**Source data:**
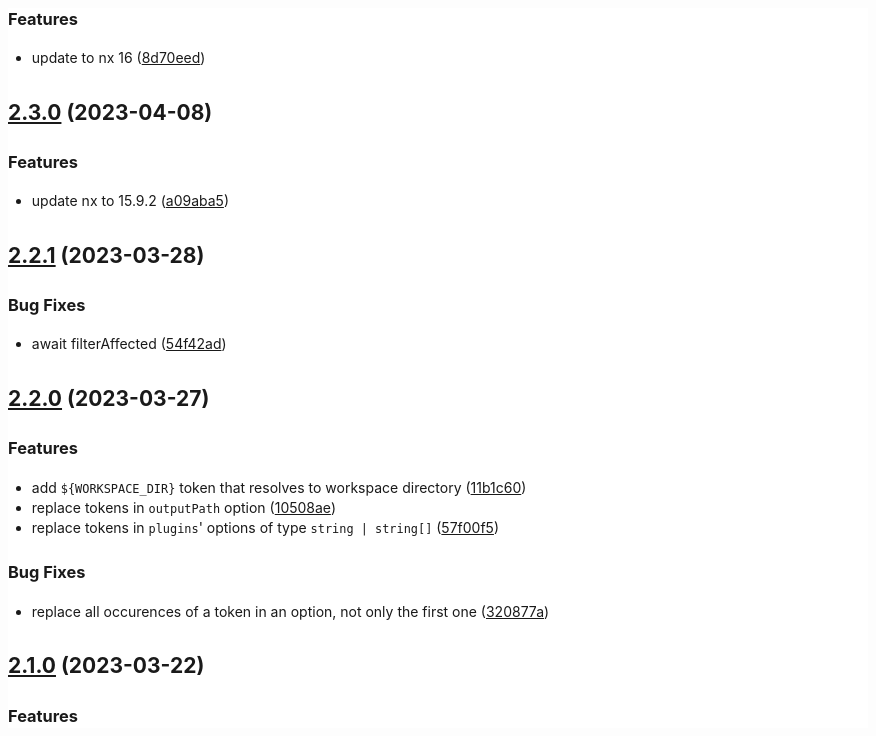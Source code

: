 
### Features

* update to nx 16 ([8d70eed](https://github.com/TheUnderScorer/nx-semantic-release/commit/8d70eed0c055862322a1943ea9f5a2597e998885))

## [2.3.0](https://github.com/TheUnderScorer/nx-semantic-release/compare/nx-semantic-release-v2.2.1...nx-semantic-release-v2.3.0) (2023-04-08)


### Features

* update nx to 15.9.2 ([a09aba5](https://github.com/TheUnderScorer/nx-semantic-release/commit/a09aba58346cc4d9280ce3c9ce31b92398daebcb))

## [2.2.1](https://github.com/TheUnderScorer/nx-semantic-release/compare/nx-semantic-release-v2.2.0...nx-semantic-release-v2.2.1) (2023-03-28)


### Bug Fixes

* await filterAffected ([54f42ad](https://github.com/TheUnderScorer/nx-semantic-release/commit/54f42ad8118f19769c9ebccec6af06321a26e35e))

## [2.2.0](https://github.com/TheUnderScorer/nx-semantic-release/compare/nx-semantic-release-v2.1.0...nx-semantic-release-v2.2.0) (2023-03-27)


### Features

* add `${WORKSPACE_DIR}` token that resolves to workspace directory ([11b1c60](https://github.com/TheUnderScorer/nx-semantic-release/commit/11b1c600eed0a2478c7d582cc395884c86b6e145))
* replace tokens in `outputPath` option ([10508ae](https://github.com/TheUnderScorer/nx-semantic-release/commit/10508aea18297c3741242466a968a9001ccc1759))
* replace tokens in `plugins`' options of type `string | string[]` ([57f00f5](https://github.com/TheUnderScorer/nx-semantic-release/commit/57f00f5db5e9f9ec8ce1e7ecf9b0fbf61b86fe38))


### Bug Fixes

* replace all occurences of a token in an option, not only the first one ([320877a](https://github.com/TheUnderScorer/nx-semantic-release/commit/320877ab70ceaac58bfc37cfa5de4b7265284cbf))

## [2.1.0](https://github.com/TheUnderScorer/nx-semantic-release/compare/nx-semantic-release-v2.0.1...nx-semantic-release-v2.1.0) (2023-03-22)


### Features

---

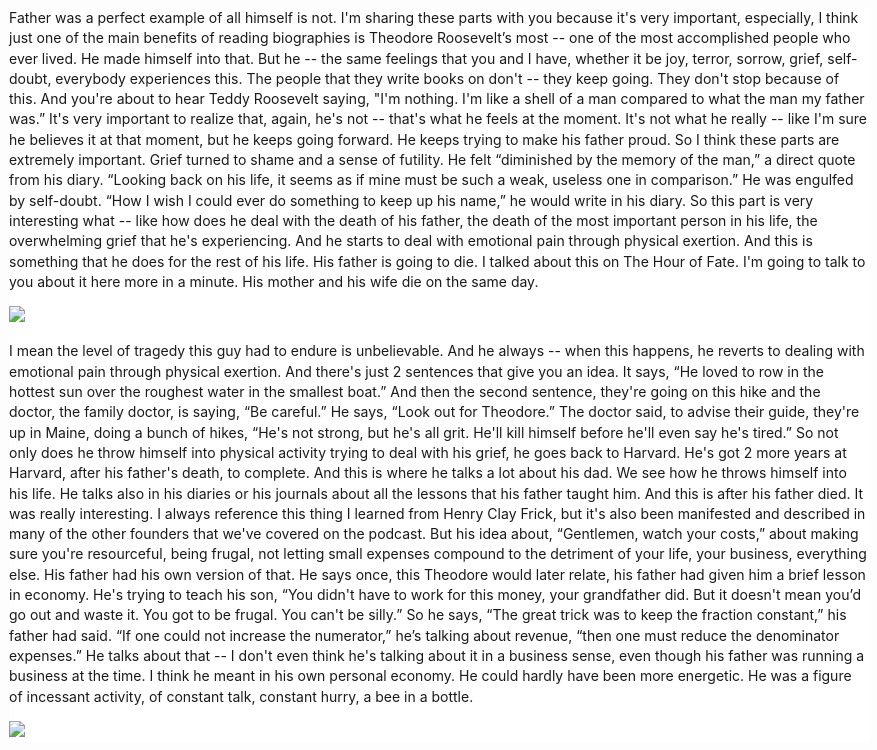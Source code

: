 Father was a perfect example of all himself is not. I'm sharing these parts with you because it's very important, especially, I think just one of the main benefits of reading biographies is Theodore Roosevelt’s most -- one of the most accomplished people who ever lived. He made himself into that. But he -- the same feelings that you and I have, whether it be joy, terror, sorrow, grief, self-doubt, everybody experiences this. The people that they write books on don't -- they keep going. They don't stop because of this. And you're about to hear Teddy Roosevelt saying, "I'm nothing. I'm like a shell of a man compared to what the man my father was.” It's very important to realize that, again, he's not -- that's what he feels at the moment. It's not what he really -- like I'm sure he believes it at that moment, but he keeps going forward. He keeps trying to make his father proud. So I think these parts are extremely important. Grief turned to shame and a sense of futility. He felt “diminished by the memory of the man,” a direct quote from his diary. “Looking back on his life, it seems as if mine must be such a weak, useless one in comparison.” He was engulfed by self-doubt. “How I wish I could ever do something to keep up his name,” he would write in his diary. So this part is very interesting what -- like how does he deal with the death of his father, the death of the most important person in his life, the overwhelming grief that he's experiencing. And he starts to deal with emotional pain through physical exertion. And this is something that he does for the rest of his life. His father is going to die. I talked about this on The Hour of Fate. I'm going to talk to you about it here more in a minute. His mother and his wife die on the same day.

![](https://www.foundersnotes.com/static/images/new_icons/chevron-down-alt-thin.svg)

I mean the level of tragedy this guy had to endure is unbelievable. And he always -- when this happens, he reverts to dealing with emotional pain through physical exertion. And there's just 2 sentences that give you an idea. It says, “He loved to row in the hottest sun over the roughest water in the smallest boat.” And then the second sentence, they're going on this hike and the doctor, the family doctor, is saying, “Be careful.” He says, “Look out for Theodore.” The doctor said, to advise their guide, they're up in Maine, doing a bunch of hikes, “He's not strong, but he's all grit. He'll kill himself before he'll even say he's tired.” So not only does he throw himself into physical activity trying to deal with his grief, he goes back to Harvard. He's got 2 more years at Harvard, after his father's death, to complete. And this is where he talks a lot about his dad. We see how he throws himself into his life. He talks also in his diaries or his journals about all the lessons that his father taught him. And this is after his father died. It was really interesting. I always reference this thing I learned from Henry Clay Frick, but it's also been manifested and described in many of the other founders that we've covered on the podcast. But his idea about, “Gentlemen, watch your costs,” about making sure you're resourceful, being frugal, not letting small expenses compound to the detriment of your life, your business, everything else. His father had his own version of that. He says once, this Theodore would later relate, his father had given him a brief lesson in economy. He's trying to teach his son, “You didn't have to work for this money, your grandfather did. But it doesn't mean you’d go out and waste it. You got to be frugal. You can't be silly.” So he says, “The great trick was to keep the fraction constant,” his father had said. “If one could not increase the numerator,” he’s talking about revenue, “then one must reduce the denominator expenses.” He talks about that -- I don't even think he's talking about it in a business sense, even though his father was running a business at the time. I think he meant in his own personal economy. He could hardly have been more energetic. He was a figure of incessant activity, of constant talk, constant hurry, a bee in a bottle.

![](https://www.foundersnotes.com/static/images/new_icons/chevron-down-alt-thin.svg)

==

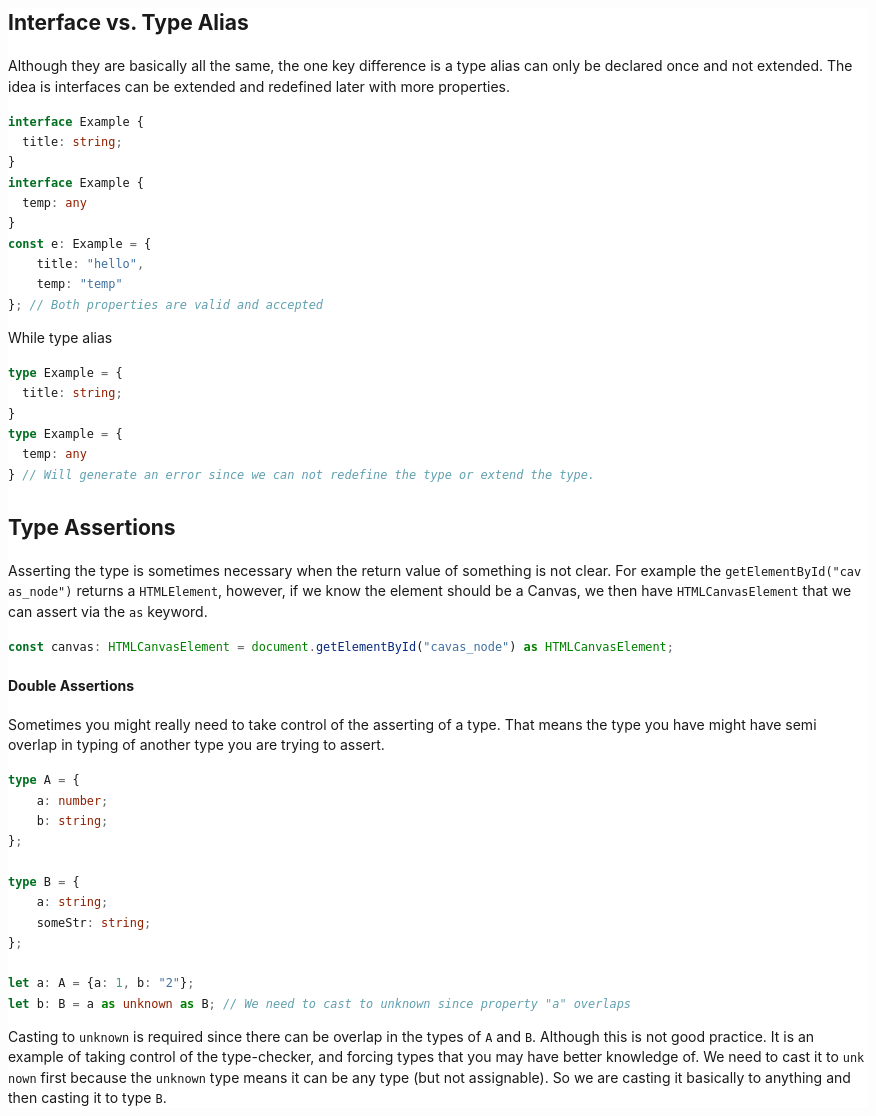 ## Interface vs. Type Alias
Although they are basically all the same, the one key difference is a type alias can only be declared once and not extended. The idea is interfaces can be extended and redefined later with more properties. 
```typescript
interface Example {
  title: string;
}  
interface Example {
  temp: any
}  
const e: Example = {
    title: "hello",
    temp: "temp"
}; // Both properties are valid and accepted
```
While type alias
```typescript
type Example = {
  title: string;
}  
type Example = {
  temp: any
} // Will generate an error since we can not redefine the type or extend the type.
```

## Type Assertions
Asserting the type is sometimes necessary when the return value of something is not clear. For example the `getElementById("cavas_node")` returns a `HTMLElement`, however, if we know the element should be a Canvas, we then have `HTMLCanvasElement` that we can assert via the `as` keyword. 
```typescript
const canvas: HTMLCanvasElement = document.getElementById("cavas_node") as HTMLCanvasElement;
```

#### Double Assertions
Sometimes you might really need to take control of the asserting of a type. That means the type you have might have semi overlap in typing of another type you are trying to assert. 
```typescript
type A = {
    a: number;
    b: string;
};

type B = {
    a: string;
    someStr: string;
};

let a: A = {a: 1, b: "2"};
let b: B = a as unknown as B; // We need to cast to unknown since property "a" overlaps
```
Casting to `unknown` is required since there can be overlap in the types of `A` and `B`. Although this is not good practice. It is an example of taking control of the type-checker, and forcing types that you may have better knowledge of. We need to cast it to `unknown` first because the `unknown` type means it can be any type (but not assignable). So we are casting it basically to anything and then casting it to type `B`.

**Exercise instructions:**
Pick out and copy the lines of the entries that hold the string "Assertions".

**Response to the exercise:**
## Type Assertions
#### Double Assertions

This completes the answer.